Saturday, March 07, 2009

The Unborn

V's niece Amy has different-coloured irises: a rare heterochromia that I have always taken as a charmingly unusual trait, and not indicative of anything nefarious.

Here we're told that it often means that an individual swapped genetic material with another fetus in utero, and that in this case the twin that got itself strangled on its sibling's umbilical cord wants both revenge for that particular misadventure and a chance of life for himself.

The story hits the ground running with this fairly simple premise, but around a third of the way in we learn that this stifled being has a whole load of additional issues it needs to work off.

It's as if the film has suddenly gone down with horror-genre AIDS and becomes infected with every unpleasant Western and Asian chiller meme that's out there. The result, a complete chirmolazo, with a damnable tale of vile Nazi experiments at Aushwitz at its dark and kitschy heart.

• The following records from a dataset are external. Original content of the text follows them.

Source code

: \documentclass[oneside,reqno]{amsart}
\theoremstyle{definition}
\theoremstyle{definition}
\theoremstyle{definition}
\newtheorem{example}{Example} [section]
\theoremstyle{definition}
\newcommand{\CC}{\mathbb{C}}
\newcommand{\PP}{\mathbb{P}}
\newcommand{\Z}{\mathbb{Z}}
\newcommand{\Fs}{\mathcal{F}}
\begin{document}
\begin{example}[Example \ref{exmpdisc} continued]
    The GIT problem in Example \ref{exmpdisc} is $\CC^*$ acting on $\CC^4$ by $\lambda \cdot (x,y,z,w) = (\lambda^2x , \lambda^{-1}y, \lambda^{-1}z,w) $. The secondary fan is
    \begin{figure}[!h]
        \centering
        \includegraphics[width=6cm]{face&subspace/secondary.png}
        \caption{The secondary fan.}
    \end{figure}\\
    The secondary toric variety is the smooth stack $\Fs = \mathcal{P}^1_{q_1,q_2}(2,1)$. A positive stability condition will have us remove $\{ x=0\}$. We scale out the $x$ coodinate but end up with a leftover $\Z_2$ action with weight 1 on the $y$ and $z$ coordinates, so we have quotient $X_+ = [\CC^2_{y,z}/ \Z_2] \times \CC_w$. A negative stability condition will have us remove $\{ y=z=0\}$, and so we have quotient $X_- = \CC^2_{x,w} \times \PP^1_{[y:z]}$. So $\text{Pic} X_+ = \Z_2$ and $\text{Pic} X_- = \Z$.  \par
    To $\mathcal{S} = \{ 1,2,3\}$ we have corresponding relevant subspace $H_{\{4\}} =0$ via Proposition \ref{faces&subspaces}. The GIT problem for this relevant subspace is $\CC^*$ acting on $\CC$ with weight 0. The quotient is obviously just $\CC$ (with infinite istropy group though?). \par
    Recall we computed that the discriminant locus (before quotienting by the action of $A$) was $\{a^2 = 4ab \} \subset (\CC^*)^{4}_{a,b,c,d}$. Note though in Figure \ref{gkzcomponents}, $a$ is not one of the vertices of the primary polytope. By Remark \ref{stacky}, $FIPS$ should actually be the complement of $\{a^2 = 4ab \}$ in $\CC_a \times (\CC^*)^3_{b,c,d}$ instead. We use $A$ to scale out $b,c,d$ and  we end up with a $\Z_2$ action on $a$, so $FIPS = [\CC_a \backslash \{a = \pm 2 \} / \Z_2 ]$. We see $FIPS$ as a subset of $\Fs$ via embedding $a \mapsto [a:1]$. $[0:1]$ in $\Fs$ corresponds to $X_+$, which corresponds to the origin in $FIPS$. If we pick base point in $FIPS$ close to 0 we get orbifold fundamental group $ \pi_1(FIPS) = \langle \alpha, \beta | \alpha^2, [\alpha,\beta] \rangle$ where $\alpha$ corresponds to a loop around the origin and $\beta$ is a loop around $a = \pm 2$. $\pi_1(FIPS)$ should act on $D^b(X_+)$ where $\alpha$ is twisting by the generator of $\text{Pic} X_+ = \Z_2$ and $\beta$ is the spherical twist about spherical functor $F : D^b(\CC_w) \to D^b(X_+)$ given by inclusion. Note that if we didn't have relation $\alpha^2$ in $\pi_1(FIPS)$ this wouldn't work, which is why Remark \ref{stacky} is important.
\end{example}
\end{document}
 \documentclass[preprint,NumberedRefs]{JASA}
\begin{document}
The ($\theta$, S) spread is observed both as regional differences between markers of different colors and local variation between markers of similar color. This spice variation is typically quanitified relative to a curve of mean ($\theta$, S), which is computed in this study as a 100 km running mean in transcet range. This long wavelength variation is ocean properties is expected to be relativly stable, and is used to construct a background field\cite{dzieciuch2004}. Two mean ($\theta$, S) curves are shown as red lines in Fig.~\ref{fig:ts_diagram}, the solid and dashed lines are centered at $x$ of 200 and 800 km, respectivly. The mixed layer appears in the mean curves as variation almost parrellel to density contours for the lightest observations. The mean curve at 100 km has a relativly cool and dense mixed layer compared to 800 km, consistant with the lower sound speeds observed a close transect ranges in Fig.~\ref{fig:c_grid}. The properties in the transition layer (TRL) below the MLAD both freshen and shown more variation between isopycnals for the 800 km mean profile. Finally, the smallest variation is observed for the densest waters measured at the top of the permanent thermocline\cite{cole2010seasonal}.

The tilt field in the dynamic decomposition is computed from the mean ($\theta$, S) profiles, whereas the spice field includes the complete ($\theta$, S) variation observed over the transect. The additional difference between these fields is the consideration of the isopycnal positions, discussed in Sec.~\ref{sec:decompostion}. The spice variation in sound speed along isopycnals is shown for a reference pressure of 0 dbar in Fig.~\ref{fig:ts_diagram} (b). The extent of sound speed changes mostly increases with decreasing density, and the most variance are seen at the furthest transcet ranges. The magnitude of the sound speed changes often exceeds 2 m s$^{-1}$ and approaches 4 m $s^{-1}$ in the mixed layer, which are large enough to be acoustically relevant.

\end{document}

When the basketball-playing black reverend turns up you are half expecting it to be one of those Wayans dudes from In Living Color, thus confirming the whole thing as an overlaboured spoof. In the end the best laugh I got from The Unborn was at the moment Gary Oldman's Rabbi makes an unexpected reappearance having miraculously gathered together all the scattered pages of his copy of The Bluffer's Guide to Jewish Exorcisms.

Odette Yustman, herself a medley of Latin ancestries, should be lovely on paper at least, but on celluloid she is smoulderless, experiencing the loss of most of her friends and family (her father does well to keep away after the half hour mark) with a more or less fixed expression...de huelepedo.